Circular firing squad of minority politics

Circular firing squad of minority politics

by C.A.Chandraprema

August 2, 2020

The bane of this country has been ethnicity and religion-based politics. It first began among the ‘Ceylon’ Tamils in the north and east with the rise of the Ilankai Tamil Arasu Katchi which put the idea of an exclusive Tamil state into the minds of the people of those areas. The rise of communal politics in the north and east was followed by the transmogrification of trade unions among up-country Tamils into political parties. The final addition to the mix was the Sri Lanka Muslim Congress which came to the fore in 1987 on the charge that the UNP government of the day had sold the eastern province Muslims down the river by agreeing to “temporarily” merge the northern and eastern provinces, thus placing the Muslims living in those areas under Tamil overlordship.

Because the senior-most communal political party in the country was the ITAK, all other minority political parties defer to it. In fact, it’s the ITAK which still sets the benchmark for what constitutes minority rights and aspirations. If a political party makes noises that are sympathetic to the political demands of the ITAK led Tamil National Alliance, that is seen as being minority friendly even by the Muslims and Up-country Tamils. Yet in actual fact, the TNA’s demands are diametrically opposed to the interests of the Muslims as well as the Upcountry Tamils. This became glaringly obvious after 2015 when the UNP, JVP, the TNA, the SLMC, the ACMC and the Upcountry Tamil political parties all got together and elected a President of their choice who through the manipulation of the SLFP, was able to provide that government with a two-thirds majority.

One of the things that the yahapalana government formed in this manner did, was to formulate a new constitution to satisfy the political demands of the Tamil National Alliance. As could be expected, the new constitution had provisions that would shift all real power from the central government to the provincial councils. Everything ranging from industries, agriculture, education, health care, law and order, land, and the formation of policies on all those matters were to be transferred from the centre to the provinces.

All powerful provincial governments

If that constitution had been passed, there would have been no point in contesting for the presidency or parliament as all power would have been transferred to autonomous provincial governments. (You have to read that draft constitution in order to come to an understanding of the extent of devolution envisaged – any attempt to describe it in a few words will always be inadequate.) That constitution also had provisions which would make it impossible to reverse the process of devolution once that constitution had been passed into law.

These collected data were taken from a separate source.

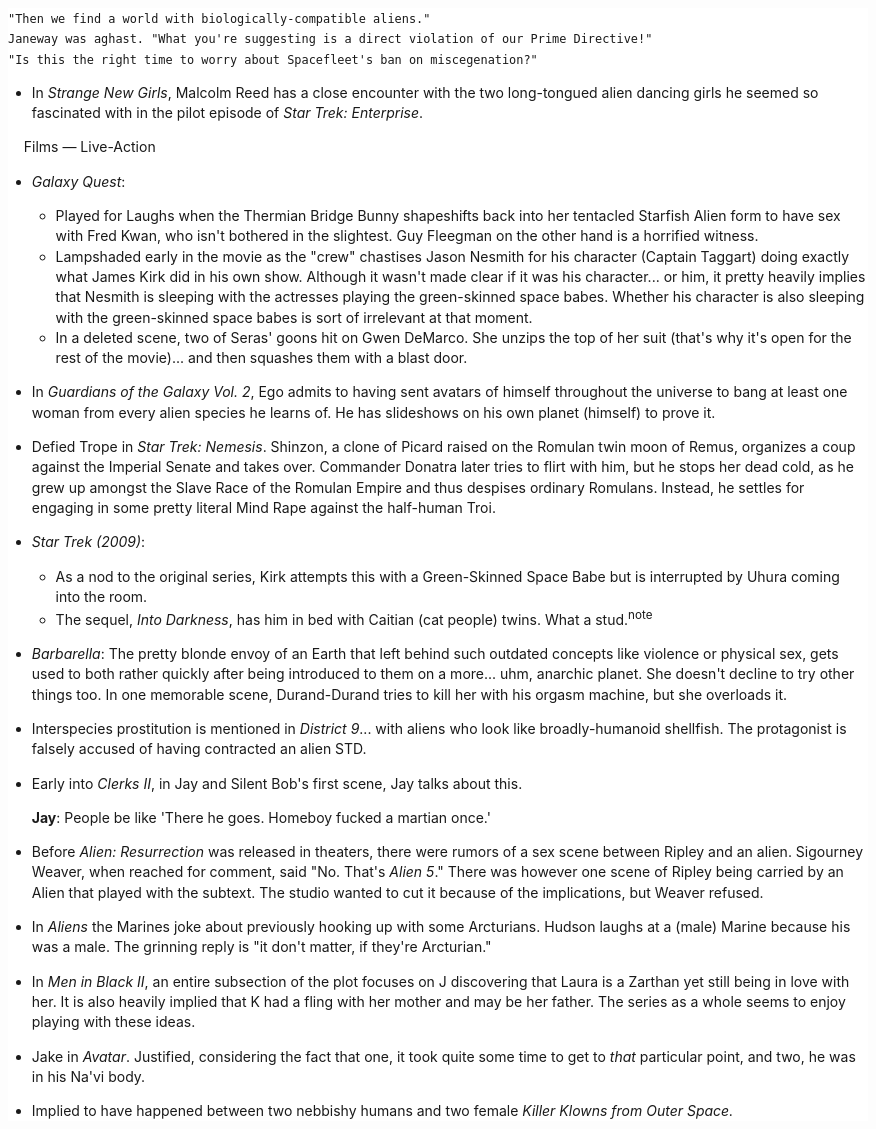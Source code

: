     "Then we find a world with biologically-compatible aliens."  
    Janeway was aghast. "What you're suggesting is a direct violation of our Prime Directive!"  
    "Is this the right time to worry about Spacefleet's ban on miscegenation?"
    
-   In _Strange New Girls_, Malcolm Reed has a close encounter with the two long-tongued alien dancing girls he seemed so fascinated with in the pilot episode of _Star Trek: Enterprise_.

    Films — Live-Action 

-   _Galaxy Quest_:
    -   Played for Laughs when the Thermian Bridge Bunny shapeshifts back into her tentacled Starfish Alien form to have sex with Fred Kwan, who isn't bothered in the slightest. Guy Fleegman on the other hand is a horrified witness.
    -   Lampshaded early in the movie as the "crew" chastises Jason Nesmith for his character (Captain Taggart) doing exactly what James Kirk did in his own show. Although it wasn't made clear if it was his character... or him, it pretty heavily implies that Nesmith is sleeping with the actresses playing the green-skinned space babes. Whether his character is also sleeping with the green-skinned space babes is sort of irrelevant at that moment.
    -   In a deleted scene, two of Seras' goons hit on Gwen DeMarco. She unzips the top of her suit (that's why it's open for the rest of the movie)... and then squashes them with a blast door.
-   In _Guardians of the Galaxy Vol. 2_, Ego admits to having sent avatars of himself throughout the universe to bang at least one woman from every alien species he learns of. He has slideshows on his own planet (himself) to prove it.
-   Defied Trope in _Star Trek: Nemesis_. Shinzon, a clone of Picard raised on the Romulan twin moon of Remus, organizes a coup against the Imperial Senate and takes over. Commander Donatra later tries to flirt with him, but he stops her dead cold, as he grew up amongst the Slave Race of the Romulan Empire and thus despises ordinary Romulans. Instead, he settles for engaging in some pretty literal Mind Rape against the half-human Troi.
-   _Star Trek (2009)_:
    -   As a nod to the original series, Kirk attempts this with a Green-Skinned Space Babe but is interrupted by Uhura coming into the room.
    -   The sequel, _Into Darkness_, has him in bed with Caitian (cat people) twins. What a stud.<sup>note&nbsp;</sup> 
-   _Barbarella_: The pretty blonde envoy of an Earth that left behind such outdated concepts like violence or physical sex, gets used to both rather quickly after being introduced to them on a more... uhm, anarchic planet. She doesn't decline to try other things too. In one memorable scene, Durand-Durand tries to kill her with his orgasm machine, but she overloads it.
-   Interspecies prostitution is mentioned in _District 9_... with aliens who look like broadly-humanoid shellfish. The protagonist is falsely accused of having contracted an alien STD.
-   Early into _Clerks II_, in Jay and Silent Bob's first scene, Jay talks about this.
    
    **Jay**: People be like 'There he goes. Homeboy fucked a martian once.'
    
-   Before _Alien: Resurrection_ was released in theaters, there were rumors of a sex scene between Ripley and an alien. Sigourney Weaver, when reached for comment, said "No. That's _Alien 5_." There was however one scene of Ripley being carried by an Alien that played with the subtext. The studio wanted to cut it because of the implications, but Weaver refused.
-   In _Aliens_ the Marines joke about previously hooking up with some Arcturians. Hudson laughs at a (male) Marine because his was a male. The grinning reply is "it don't matter, if they're Arcturian."
-   In _Men in Black II_, an entire subsection of the plot focuses on J discovering that Laura is a Zarthan yet still being in love with her. It is also heavily implied that K had a fling with her mother and may be her father. The series as a whole seems to enjoy playing with these ideas.
-   Jake in _Avatar_. Justified, considering the fact that one, it took quite some time to get to _that_ particular point, and two, he was in his Na'vi body.
-   Implied to have happened between two nebbishy humans and two female _Killer Klowns from Outer Space._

All that had been neatly tied up with a provision that would allow the merger of the northern and eastern provinces – a cornerstone ITAK/TNA demand. The merger of the northern and eastern provinces would have given the Tamils of those areas – the so-called Ceylon Tamils – a unitary state whereas all other ethnic groups in the country including the Sinhalese, Muslims and Up-country Tamils would have to make do with a federal state. The arrangement envisaged in that constitution would have given the ‘Ceylon’ Tamils untrammelled control over the entire north and east and the Sinhalese would have had untrammelled control over the remaining seven autonomous units.

The Muslims and Up-country Tamils would not have control over anything anywhere. Since the centre was powerless there was no use in having influence at the centre. What counted was the clout each community would be able to wield within each autonomous provincial unit. The merger of the east with the north would have deprived the Muslims of the two Muslim majority districts in the country – the Digamadulla and Trincomalee districts. In the rest of the country, the Muslims will be scattered among the other eight provinces without having a significant share of power in any of them. Even though the Up-country Tamils are by definition concentrated in the Upcountry areas, their people will be scattered among three or four provinces without being able to make a mark anywhere – except perhaps to a limited extent in the Central province which has the largest concentration of Upcountry Tamils.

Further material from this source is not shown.